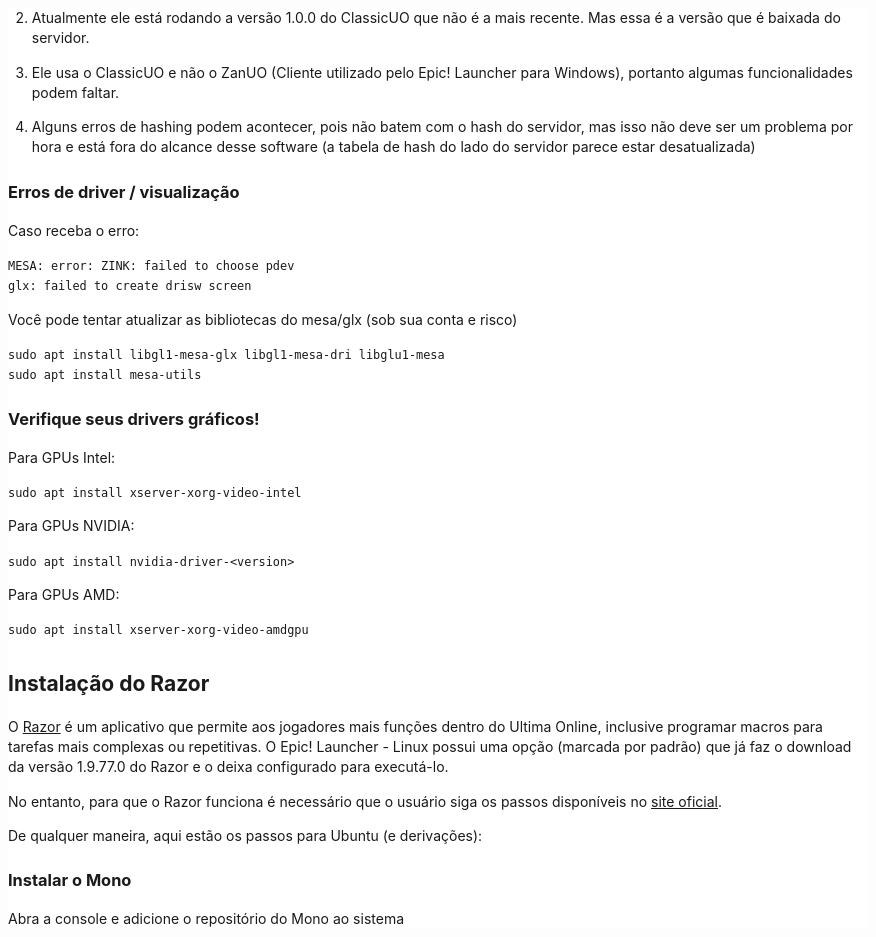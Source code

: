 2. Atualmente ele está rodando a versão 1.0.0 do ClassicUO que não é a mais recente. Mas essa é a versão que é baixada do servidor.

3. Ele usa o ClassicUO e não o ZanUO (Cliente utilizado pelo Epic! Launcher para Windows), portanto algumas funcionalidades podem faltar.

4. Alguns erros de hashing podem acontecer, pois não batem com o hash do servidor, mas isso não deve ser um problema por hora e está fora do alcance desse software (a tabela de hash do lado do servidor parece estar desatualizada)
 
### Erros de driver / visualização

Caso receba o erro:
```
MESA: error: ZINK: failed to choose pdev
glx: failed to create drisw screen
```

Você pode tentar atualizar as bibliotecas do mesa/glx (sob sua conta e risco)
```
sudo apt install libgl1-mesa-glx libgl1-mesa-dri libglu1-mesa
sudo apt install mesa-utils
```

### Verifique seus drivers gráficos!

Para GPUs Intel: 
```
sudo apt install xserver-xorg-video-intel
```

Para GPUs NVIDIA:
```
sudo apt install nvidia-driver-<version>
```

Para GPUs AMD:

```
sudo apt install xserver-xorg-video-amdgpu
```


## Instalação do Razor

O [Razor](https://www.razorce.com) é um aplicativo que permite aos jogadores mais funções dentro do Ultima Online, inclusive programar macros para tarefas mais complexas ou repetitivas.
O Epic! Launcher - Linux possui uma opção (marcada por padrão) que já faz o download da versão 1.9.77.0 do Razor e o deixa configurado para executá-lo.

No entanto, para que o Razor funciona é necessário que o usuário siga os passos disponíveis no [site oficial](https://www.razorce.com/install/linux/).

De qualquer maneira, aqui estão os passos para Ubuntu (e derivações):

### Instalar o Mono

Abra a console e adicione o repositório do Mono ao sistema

(About this task) When you reach a picture, pass over it; write out all other material exactly.

(Response)
Source code

: 2. Atualmente ele está rodando a versão 1.0.0 do ClassicUO que não é a mais recente. Mas essa é a versão que é baixada do servidor.

3. Ele usa o ClassicUO e não o ZanUO (Cliente utilizado pelo Epic! Launcher para Windows), portanto algumas funcionalidades podem faltar.

4. Alguns erros de hashing podem acontecer, pois não batem com o hash do servidor, mas isso não deve ser um problema por hora e está fora do alcance desse software (a tabela de hash do lado do servidor parece estar desatualizada)
 
### Erros de driver / visualização

Caso receba o erro:
```
MESA: error: ZINK: failed to choose pdev
glx: failed to create drisw screen
```

Você pode tentar atualizar as bibliotecas do mesa/glx (sob sua conta e risco)
```
sudo apt install libgl1-mesa-glx libgl1-mesa-dri libglu1-mesa
sudo apt install mesa-utils
```

### Verifique seus drivers gráficos!

Para GPUs Intel: 
```
sudo apt install xserver-xorg-video-intel
```

Para GPUs NVIDIA:
```
sudo apt install nvidia-driver-<version>
```

Para GPUs AMD:

```
sudo apt install xserver-xorg-video-amdgpu
```


## Instalação do Razor

O [Razor](https://www.razorce.com) é um aplicativo que permite aos jogadores mais funções dentro do Ultima Online, inclusive programar macros para tarefas mais complexas ou repetitivas.
O Epic! Launcher - Linux possui uma opção (marcada por padrão) que já faz o download da versão 1.9.77.0 do Razor e o deixa configurado para executá-lo.

No entanto, para que o Razor funciona é necessário que o usuário siga os passos disponíveis no [site oficial](https://www.razorce.com/install/linux/).

De qualquer maneira, aqui estão os passos para Ubuntu (e derivações):

### Instalar o Mono

Abra a console e adicione o repositório do Mono ao sistema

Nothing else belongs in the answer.